### Given data:
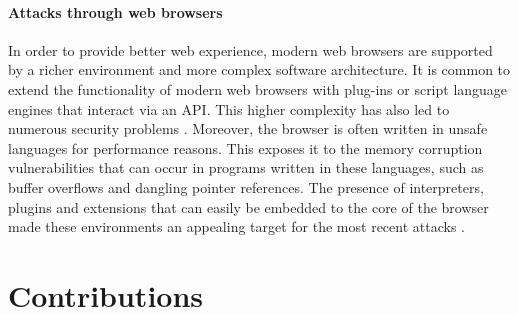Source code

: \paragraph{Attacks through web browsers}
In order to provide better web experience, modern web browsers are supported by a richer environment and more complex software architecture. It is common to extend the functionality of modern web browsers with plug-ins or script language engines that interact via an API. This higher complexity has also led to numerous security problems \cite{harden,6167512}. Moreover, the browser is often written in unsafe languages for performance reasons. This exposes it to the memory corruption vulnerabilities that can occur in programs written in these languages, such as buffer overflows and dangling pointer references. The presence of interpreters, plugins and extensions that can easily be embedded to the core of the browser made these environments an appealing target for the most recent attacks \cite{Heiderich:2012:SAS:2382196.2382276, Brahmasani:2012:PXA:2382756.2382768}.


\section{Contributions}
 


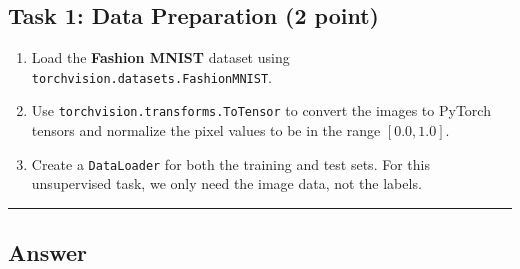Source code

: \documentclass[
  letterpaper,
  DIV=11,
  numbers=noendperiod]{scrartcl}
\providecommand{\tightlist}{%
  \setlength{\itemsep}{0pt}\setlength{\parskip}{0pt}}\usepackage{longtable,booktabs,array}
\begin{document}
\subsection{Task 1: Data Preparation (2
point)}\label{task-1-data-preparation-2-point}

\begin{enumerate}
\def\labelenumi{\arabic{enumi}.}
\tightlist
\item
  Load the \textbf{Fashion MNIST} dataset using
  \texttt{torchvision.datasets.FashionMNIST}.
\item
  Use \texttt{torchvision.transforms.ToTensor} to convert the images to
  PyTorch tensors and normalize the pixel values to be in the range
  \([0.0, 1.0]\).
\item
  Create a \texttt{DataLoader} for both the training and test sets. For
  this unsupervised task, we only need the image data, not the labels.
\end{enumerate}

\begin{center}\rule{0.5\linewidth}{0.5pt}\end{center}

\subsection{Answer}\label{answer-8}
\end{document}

### Aim of the task:
Please set down every line of the listing verbatim, excluding its pictures.

### Task solution:
Source code

: \paragraph{Attacks through web browsers}
In order to provide better web experience, modern web browsers are supported by a richer environment and more complex software architecture. It is common to extend the functionality of modern web browsers with plug-ins or script language engines that interact via an API. This higher complexity has also led to numerous security problems \cite{harden,6167512}. Moreover, the browser is often written in unsafe languages for performance reasons. This exposes it to the memory corruption vulnerabilities that can occur in programs written in these languages, such as buffer overflows and dangling pointer references. The presence of interpreters, plugins and extensions that can easily be embedded to the core of the browser made these environments an appealing target for the most recent attacks \cite{Heiderich:2012:SAS:2382196.2382276, Brahmasani:2012:PXA:2382756.2382768}.


\section{Contributions}
 


Source code

: \documentclass[
  letterpaper,
  DIV=11,
  numbers=noendperiod]{scrartcl}
\providecommand{\tightlist}{%
  \setlength{\itemsep}{0pt}\setlength{\parskip}{0pt}}\usepackage{longtable,booktabs,array}
\begin{document}
\subsection{Task 1: Data Preparation (2
point)}\label{task-1-data-preparation-2-point}

\begin{enumerate}
\def\labelenumi{\arabic{enumi}.}
\tightlist
\item
  Load the \textbf{Fashion MNIST} dataset using
  \texttt{torchvision.datasets.FashionMNIST}.
\item
  Use \texttt{torchvision.transforms.ToTensor} to convert the images to
  PyTorch tensors and normalize the pixel values to be in the range
  \([0.0, 1.0]\).
\item
  Create a \texttt{DataLoader} for both the training and test sets. For
  this unsupervised task, we only need the image data, not the labels.
\end{enumerate}

\begin{center}\rule{0.5\linewidth}{0.5pt}\end{center}

\subsection{Answer}\label{answer-8}
\end{document}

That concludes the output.